In comments provided to Reuters on Thursday, Daco added that what stood out was that the scenario discussion was not framed as a risk-management strategy but instead sought to demonstrate consensus on how policymakers would respond under different economic conditions.
Minutes Offer Limited Guidance Despite Changing Policy Expectations
Some economists found the June minutes less informative than previous releases. One described them as a “milquetoast” summary that largely reflected the interest-rate projections submitted by policymakers before the meeting.

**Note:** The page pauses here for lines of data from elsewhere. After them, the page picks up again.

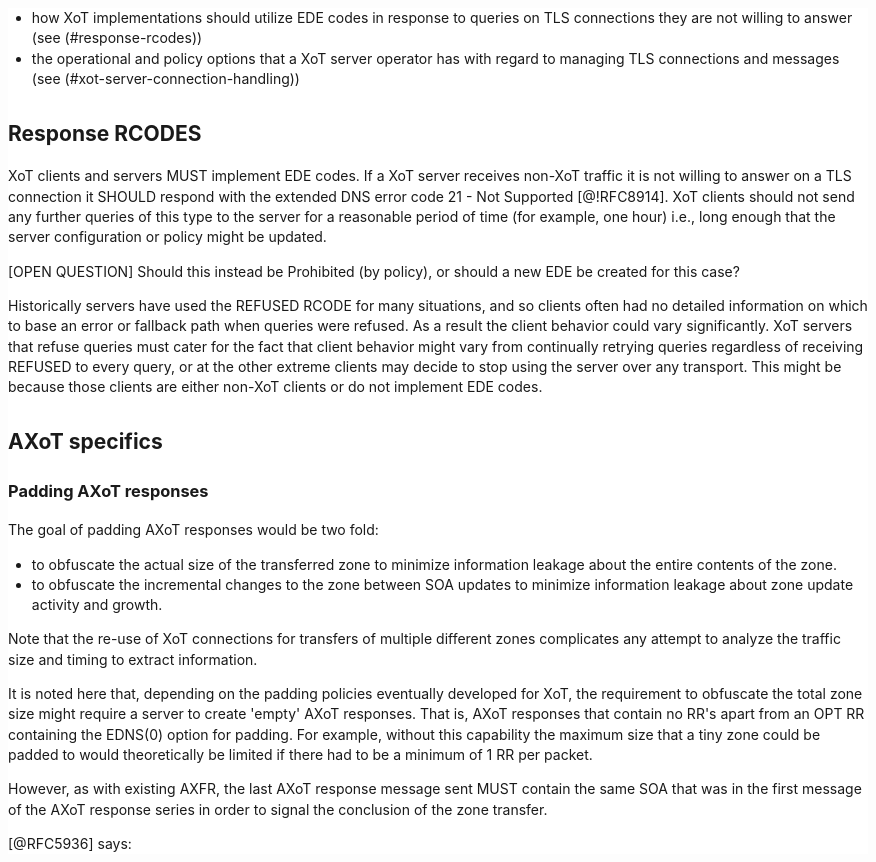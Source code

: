 * how XoT implementations should utilize EDE codes in response to queries on TLS
  connections they are not willing to answer (see (#response-rcodes))
* the operational and policy options that a XoT server operator has
  with regard to managing TLS connections and messages (see (#xot-server-connection-handling))

## Response RCODES

XoT clients and servers MUST implement EDE codes. If a XoT server receives
non-XoT traffic it is not willing to answer on a TLS connection it SHOULD
respond with the extended DNS error code 21 - Not Supported
[@!RFC8914]. XoT clients should not send any further
queries of this type to the server for a reasonable period of time (for
example, one hour) i.e., long enough that the server configuration or policy
might be updated.

[OPEN QUESTION] Should this instead be Prohibited (by policy), or should a new
EDE be created for this case?

Historically servers have used the REFUSED RCODE for many situations, and so
clients often had no detailed information on which to base an error or fallback
path when queries were refused. As a result the client behavior could vary
significantly. XoT servers that refuse queries must cater for the fact that
client behavior might vary from continually retrying queries regardless of
receiving REFUSED to every query, or at the other extreme clients may decide to
stop using the server over any transport. This might be because those clients are
either non-XoT clients or do not implement EDE codes.

## AXoT specifics

### Padding AXoT responses

The goal of padding AXoT responses would be two fold:

* to obfuscate the actual size of the transferred zone to minimize information
  leakage about the entire contents of the zone.
* to obfuscate the incremental changes to the zone between SOA updates to
  minimize information leakage about zone update activity and growth.

Note that the re-use of XoT connections for transfers of multiple different
zones complicates any attempt to analyze the traffic size and timing to
extract information.

It is noted here that, depending on the padding policies eventually developed for XoT,
the requirement to obfuscate the total zone size might
require a server to create 'empty' AXoT responses. That is, AXoT responses that
contain no RR's apart from an OPT RR containing the EDNS(0) option for padding.
For example, without this capability the maximum size that a tiny zone could be padded to would 
theoretically be limited if there had to be a minimum of 1 RR per packet. 

However, as with existing AXFR, the last AXoT response message sent MUST
contain the same SOA that was in the first message of the AXoT response series
in order to signal the conclusion of the zone transfer.

[@RFC5936] says:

The contrast with the April 28-29 meeting was notable. The April minutes stated that “several” participants believed a rate cut would likely become appropriate once there were clear signs that disinflation had resumed or if the labor market weakened substantially. At the same time, “a majority” believed some additional policy tightening would likely become appropriate if inflation stayed above the Federal Reserve‘s 2% target.
The interest-rate “dot plot” released after the June meeting suggested that policymakers had completed that shift, with rate increases now viewed as more likely than rate cuts.

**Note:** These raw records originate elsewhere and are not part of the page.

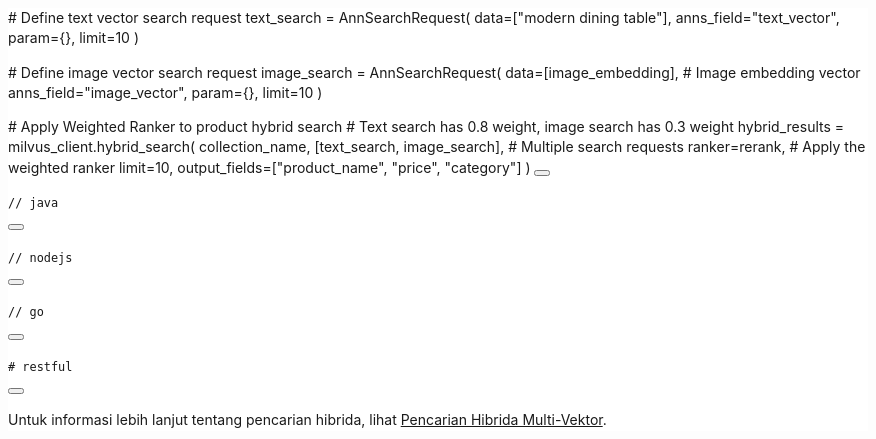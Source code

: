 <span class="hljs-comment"># Define text vector search request</span>
text_search = AnnSearchRequest(
    data=[<span class="hljs-string">&quot;modern dining table&quot;</span>],
    anns_field=<span class="hljs-string">&quot;text_vector&quot;</span>,
    param={},
    limit=<span class="hljs-number">10</span>
)

<span class="hljs-comment"># Define image vector search request</span>
image_search = AnnSearchRequest(
    data=[image_embedding],  <span class="hljs-comment"># Image embedding vector</span>
    anns_field=<span class="hljs-string">&quot;image_vector&quot;</span>,
    param={},
    limit=<span class="hljs-number">10</span>
)

<span class="hljs-comment"># Apply Weighted Ranker to product hybrid search</span>
<span class="hljs-comment"># Text search has 0.8 weight, image search has 0.3 weight</span>
hybrid_results = milvus_client.hybrid_search(
    collection_name,
    [text_search, image_search],  <span class="hljs-comment"># Multiple search requests</span>
    ranker=rerank,  <span class="hljs-comment"># Apply the weighted ranker</span>
    limit=<span class="hljs-number">10</span>,
    output_fields=[<span class="hljs-string">&quot;product_name&quot;</span>, <span class="hljs-string">&quot;price&quot;</span>, <span class="hljs-string">&quot;category&quot;</span>]
)
<button class="copy-code-btn"></button></code></pre>
<pre><code translate="no" class="language-java"><span class="hljs-comment">// java</span>
<button class="copy-code-btn"></button></code></pre>
<pre><code translate="no" class="language-javascript"><span class="hljs-comment">// nodejs</span>
<button class="copy-code-btn"></button></code></pre>
<pre><code translate="no" class="language-go"><span class="hljs-comment">// go</span>
<button class="copy-code-btn"></button></code></pre>
<pre><code translate="no" class="language-bash"><span class="hljs-comment"># restful</span>
<button class="copy-code-btn"></button></code></pre>
<p>Untuk informasi lebih lanjut tentang pencarian hibrida, lihat <a href="/docs/id/multi-vector-search.md">Pencarian Hibrida Multi-Vektor</a>.</p>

The latest minutes, however, described two overlapping groups rather than presenting a single outlook. “Most” participants saw scenarios where inflation would ease relatively soon, and in those circumstances “almost all” would support either holding rates steady or cutting them. At the same time, “most” also identified scenarios in which inflation remained elevated, in which case “almost all” would support policy firming.

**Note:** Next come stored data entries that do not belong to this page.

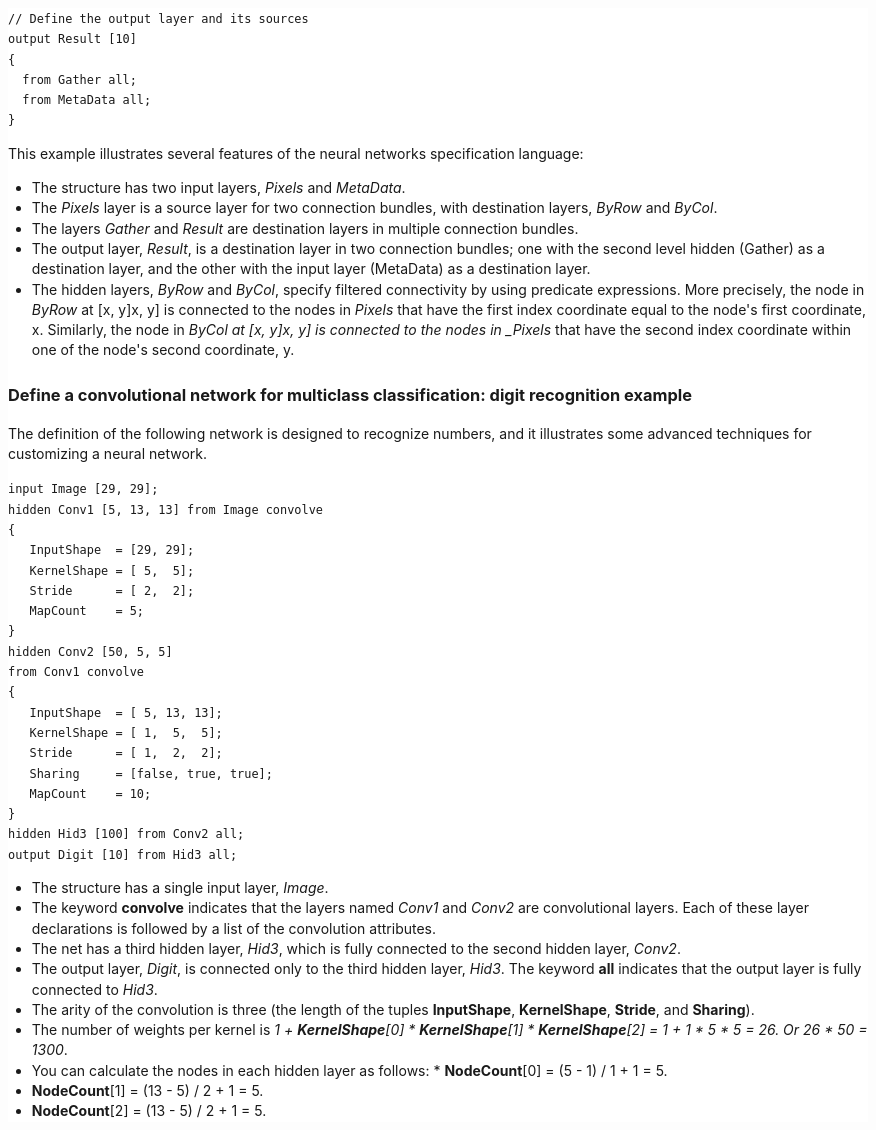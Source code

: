     // Define the output layer and its sources
    output Result [10]  
    {
      from Gather all;
      from MetaData all;
    }  

This example illustrates several features of the neural networks specification language:  

* The structure has two input layers, *Pixels* and *MetaData*.
* The *Pixels* layer is a source layer for two connection bundles, with destination layers, *ByRow* and *ByCol*.
* The layers *Gather* and *Result* are destination layers in multiple connection bundles.
* The output layer, *Result*, is a destination layer in two connection bundles; one with the second level hidden (Gather) as a destination layer, and the other with the input layer (MetaData) as a destination layer.
* The hidden layers, *ByRow* and *ByCol*, specify filtered connectivity by using predicate expressions. More precisely, the node in *ByRow* at [x, y]x, y] is connected to the nodes in *Pixels* that have the first index coordinate equal to the node's first coordinate, x. Similarly, the node in *ByCol at [x, y]x, y] is connected to the nodes in _Pixels* that have the second index coordinate within one of the node's second coordinate, y.  

### Define a convolutional network for multiclass classification: digit recognition example
The definition of the following network is designed to recognize numbers, and it illustrates some advanced techniques for customizing a neural network.  

    input Image [29, 29];
    hidden Conv1 [5, 13, 13] from Image convolve 
    {
       InputShape  = [29, 29];
       KernelShape = [ 5,  5];
       Stride      = [ 2,  2];
       MapCount    = 5;
    }
    hidden Conv2 [50, 5, 5]
    from Conv1 convolve 
    {
       InputShape  = [ 5, 13, 13];
       KernelShape = [ 1,  5,  5];
       Stride      = [ 1,  2,  2];
       Sharing     = [false, true, true];
       MapCount    = 10;
    }
    hidden Hid3 [100] from Conv2 all;
    output Digit [10] from Hid3 all;  


* The structure has a single input layer, *Image*.
* The keyword **convolve** indicates that the layers named *Conv1* and *Conv2* are convolutional layers. Each of these layer declarations is followed by a list of the convolution attributes.
* The net has a third hidden layer, *Hid3*, which is fully connected to the second hidden layer, *Conv2*.
* The output layer, *Digit*, is connected only to the third hidden layer, *Hid3*. The keyword **all** indicates that the output layer is fully connected to *Hid3*.
* The arity of the convolution is three (the length of the tuples **InputShape**, **KernelShape**, **Stride**, and **Sharing**). 
* The number of weights per kernel is *1 + **KernelShape**\[0] * **KernelShape**\[1] * **KernelShape**\[2] = 1 + 1 * 5 * 5 = 26. Or 26 * 50 = 1300*.
* You can calculate the nodes in each hidden layer as follows:  * **NodeCount**\[0] = (5 - 1) / 1 + 1 = 5.
* **NodeCount**\[1] = (13 - 5) / 2 + 1 = 5. 
* **NodeCount**\[2] = (13 - 5) / 2 + 1 = 5.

J.P. Morgan chief U.S. economist Michael Feroli summarized the message by writing:
“The short version is: if inflation comes down, rates could come down, but if inflation doesn’t come down, rates could go up!” He titled his assessment “Milquetoast minutes reflect divided dots.”
The June minutes nevertheless suggested that policymakers generally expected inflation to remain elevated only in the near term before declining as the effects of tariffs, higher energy prices and supply disruptions linked to the closure of the Strait of Hormuz diminish. The April minutes had not included such an overarching expectation.
Omair Sharif, founder and president of Inflation Insights, said this indicated somewhat greater confidence that temporary disruptions would fade and inflation would eventually move lower.
The June document also omitted language from the April minutes stating that a “vast majority” of participants believed inflation would take longer than previously expected to return to the 2% target. It also changed the description of long-term inflation expectations, stating that a “majority” rather than “most” participants considered those measures to be stable. Sharif described those changes as “clearly seems more dovish.”
Upcoming Inflation Reports and Congressional Testimony Remain in Focus
The June meeting minutes place considerable emphasis on incoming inflation data as policymakers assess the future path of interest rates.
Next week’s reports on consumer and producer prices for June will be closely watched. The data may reflect some easing in inflationary pressures after oil prices retreated toward pre-conflict levels amid ceasefire negotiations. Even so, the Consumer Price Index increased 4.2% over the 12 months through May, while Federal Reserve officials remain concerned about signs that inflation is spreading within the services sector.
John Williams reiterated that economic data will continue to guide monetary policy decisions.
“I’ve spent much of my career as a policymaker talking about being data-dependent,” Williams said. “I have not changed. I still think we need to be data-dependent.”
Next week will also mark Kevin Warsh’s first appearance before Congress since officially becoming Federal Reserve chair in late May. Democratic lawmakers, in particular, could question the central bank about its plans to address inflation.